Police reports (Surat Tanda Melapor, Surat Tanda Melapor Diri, Surat Keterangan Lapor Diri and Surat Keterangan Catatan Kepolisian) under Indonesian law
There is a lot of confusion among foreigners about the names, functions and requirements of police reports. This article clarifies this.
Surat Tanda Melapor/Surat Tanda Melapor Diri/Surat Keterangan Lapor Diri — report of (self) to the police
In order to understand the issue, we must start in 1954.

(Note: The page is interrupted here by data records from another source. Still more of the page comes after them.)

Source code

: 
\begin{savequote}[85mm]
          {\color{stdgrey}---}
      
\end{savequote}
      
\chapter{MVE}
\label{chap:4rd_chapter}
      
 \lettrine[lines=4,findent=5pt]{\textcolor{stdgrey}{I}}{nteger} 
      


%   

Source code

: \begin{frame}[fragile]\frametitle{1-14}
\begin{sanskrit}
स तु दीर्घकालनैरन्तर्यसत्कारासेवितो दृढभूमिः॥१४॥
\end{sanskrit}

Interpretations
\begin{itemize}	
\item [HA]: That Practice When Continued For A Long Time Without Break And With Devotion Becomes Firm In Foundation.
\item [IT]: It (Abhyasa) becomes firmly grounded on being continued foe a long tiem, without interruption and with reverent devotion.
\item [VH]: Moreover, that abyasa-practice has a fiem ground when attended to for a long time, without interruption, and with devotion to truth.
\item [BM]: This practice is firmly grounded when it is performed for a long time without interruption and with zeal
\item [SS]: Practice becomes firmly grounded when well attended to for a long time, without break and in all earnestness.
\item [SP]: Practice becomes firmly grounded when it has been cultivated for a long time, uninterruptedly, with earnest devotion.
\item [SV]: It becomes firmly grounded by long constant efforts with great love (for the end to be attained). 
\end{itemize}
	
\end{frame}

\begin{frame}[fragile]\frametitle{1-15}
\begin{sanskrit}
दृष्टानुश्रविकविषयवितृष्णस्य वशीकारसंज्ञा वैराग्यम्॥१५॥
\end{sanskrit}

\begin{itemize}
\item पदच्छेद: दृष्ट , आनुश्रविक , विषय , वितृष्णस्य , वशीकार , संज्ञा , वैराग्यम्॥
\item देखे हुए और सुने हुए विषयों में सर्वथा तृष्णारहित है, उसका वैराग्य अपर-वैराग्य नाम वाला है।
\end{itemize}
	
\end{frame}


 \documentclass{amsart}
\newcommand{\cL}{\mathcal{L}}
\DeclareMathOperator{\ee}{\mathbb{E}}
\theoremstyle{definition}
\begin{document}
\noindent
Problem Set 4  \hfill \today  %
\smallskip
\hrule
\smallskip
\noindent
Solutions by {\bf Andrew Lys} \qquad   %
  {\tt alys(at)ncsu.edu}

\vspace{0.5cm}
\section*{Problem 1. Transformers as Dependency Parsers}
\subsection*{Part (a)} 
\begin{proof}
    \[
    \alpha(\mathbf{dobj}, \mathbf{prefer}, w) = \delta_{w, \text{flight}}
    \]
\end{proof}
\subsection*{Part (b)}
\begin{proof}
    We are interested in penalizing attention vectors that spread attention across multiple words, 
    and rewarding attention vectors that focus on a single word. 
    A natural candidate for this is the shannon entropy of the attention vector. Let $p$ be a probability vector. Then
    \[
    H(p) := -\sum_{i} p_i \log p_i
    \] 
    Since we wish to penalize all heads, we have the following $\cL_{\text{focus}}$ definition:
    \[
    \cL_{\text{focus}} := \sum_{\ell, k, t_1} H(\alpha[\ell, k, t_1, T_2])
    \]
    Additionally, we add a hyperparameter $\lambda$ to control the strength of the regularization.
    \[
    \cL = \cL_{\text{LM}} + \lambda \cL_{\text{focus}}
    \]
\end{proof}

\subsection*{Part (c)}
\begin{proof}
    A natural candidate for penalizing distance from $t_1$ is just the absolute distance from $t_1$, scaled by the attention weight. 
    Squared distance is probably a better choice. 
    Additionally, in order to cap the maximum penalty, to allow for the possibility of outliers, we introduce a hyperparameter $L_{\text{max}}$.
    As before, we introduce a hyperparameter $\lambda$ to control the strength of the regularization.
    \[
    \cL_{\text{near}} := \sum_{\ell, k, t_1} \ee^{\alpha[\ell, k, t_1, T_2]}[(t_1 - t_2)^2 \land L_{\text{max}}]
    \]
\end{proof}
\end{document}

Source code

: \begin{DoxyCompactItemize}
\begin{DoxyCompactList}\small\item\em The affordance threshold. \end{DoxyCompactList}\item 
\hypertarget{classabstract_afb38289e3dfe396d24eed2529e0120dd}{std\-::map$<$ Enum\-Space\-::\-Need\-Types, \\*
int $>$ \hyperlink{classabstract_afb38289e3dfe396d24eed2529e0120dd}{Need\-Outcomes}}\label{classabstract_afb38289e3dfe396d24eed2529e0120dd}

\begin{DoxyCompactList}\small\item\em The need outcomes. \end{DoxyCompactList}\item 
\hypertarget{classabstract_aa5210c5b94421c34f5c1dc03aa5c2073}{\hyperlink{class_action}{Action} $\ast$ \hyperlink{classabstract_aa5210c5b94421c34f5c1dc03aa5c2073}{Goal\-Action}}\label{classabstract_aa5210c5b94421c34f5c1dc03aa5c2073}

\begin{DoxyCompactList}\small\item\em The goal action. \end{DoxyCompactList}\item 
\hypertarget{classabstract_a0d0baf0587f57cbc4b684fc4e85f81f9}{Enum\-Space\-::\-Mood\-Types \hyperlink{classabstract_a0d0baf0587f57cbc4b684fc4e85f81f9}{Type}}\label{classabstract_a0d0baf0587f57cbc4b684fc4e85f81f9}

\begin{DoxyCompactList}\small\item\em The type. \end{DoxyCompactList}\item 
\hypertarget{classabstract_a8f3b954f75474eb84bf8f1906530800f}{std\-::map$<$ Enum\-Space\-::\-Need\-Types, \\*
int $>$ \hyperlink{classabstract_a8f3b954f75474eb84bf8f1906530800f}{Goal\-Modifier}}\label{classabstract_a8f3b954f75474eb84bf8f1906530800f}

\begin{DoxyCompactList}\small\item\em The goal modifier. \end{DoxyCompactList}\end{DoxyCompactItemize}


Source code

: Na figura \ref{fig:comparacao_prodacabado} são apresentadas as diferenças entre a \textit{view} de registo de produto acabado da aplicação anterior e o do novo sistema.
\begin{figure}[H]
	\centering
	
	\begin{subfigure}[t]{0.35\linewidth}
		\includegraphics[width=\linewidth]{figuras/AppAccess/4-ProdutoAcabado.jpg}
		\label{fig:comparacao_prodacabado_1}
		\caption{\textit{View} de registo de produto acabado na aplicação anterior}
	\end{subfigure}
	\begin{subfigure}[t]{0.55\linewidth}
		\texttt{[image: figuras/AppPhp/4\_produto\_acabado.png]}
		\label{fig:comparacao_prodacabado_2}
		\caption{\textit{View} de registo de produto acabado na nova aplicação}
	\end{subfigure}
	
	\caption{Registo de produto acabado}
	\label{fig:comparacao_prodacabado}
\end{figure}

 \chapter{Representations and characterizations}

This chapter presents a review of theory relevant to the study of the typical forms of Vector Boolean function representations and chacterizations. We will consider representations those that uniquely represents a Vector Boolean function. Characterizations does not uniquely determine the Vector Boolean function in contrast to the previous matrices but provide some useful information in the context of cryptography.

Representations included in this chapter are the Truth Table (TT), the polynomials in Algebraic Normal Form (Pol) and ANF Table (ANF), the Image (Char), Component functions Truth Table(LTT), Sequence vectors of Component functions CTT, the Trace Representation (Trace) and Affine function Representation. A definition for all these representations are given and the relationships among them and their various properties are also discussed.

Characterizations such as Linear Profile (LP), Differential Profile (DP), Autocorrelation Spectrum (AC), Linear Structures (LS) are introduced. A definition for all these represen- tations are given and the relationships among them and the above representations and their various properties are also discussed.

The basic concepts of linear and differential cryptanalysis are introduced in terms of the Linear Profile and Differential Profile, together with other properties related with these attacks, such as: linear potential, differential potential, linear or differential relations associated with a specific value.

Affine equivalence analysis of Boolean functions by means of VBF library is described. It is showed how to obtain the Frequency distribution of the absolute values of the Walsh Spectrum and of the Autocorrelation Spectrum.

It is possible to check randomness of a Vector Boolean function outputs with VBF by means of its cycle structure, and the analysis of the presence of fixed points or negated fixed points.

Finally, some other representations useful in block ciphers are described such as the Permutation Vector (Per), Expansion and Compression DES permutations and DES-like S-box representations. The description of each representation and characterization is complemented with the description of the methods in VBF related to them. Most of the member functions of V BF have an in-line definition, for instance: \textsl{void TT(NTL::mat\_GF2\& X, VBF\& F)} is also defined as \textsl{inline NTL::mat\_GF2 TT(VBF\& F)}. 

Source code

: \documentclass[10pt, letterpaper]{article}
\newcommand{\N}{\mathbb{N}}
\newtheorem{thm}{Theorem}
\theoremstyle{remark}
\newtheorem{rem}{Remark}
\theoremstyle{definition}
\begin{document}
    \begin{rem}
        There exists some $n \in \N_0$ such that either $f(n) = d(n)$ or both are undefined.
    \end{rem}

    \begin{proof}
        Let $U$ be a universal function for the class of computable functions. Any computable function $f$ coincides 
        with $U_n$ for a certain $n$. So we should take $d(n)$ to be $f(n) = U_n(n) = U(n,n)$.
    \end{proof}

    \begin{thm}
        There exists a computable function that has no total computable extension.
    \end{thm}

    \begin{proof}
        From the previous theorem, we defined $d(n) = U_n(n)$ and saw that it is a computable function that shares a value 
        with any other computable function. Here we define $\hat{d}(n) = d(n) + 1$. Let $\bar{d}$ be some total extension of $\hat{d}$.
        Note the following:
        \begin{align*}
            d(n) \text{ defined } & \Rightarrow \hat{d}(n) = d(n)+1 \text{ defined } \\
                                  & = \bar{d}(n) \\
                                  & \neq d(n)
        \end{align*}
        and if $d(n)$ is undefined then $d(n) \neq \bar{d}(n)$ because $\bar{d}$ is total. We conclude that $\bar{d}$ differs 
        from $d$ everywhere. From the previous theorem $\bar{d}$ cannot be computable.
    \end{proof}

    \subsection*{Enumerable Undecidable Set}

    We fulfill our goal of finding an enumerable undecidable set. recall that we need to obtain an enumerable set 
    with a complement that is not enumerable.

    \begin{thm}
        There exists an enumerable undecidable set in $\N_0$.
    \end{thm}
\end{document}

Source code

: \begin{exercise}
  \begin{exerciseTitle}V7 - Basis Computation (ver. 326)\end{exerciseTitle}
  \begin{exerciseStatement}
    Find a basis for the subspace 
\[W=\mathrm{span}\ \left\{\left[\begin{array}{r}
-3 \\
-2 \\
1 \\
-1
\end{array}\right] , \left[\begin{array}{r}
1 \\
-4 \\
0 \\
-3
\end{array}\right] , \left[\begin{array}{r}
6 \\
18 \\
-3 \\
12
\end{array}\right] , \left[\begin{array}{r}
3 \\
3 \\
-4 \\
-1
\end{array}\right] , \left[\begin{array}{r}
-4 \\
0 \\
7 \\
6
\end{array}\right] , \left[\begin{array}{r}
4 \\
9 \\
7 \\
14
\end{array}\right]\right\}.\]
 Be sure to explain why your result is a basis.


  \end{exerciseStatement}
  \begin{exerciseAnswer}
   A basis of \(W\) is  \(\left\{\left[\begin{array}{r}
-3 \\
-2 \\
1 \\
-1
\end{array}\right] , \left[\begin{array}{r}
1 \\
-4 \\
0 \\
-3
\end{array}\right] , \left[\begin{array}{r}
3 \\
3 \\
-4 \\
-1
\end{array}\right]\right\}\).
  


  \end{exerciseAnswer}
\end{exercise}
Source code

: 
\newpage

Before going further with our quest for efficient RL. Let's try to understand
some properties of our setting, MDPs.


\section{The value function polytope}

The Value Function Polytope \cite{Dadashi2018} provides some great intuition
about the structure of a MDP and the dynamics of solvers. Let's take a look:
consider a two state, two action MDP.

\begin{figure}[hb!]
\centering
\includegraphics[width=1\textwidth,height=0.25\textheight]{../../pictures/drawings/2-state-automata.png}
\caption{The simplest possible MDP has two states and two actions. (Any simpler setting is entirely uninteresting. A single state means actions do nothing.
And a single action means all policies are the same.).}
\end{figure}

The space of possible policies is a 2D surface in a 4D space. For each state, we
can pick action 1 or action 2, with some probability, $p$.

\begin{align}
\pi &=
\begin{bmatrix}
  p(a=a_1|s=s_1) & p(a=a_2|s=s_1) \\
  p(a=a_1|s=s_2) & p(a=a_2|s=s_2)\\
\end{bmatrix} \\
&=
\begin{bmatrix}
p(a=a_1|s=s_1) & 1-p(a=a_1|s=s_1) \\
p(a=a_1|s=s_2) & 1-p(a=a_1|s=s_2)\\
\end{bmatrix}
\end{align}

Government Regulation number 45 of 1954 was for “Pelaksanaan Pengawasan terhadap Orang Asing yang berada di Indonesia”. I quote the Indonesian title so we can be sure we are comparing apples with apples, so to speak. Essentially this means to the ‘implementation [of] oversight towards foreigners in Indonesia’. ‘Pengawasan’ is ‘oversight’. This law wrote:
(1) Tiap-tiap orang asing yang mendapat kartu izin masuk di Indonesia harus melaporkan diri kepada Kantor polisi dari tempat tinggalnya atau tempat kediamannya segera setelah ia mempunyai tempat tinggal atau tempat kediaman.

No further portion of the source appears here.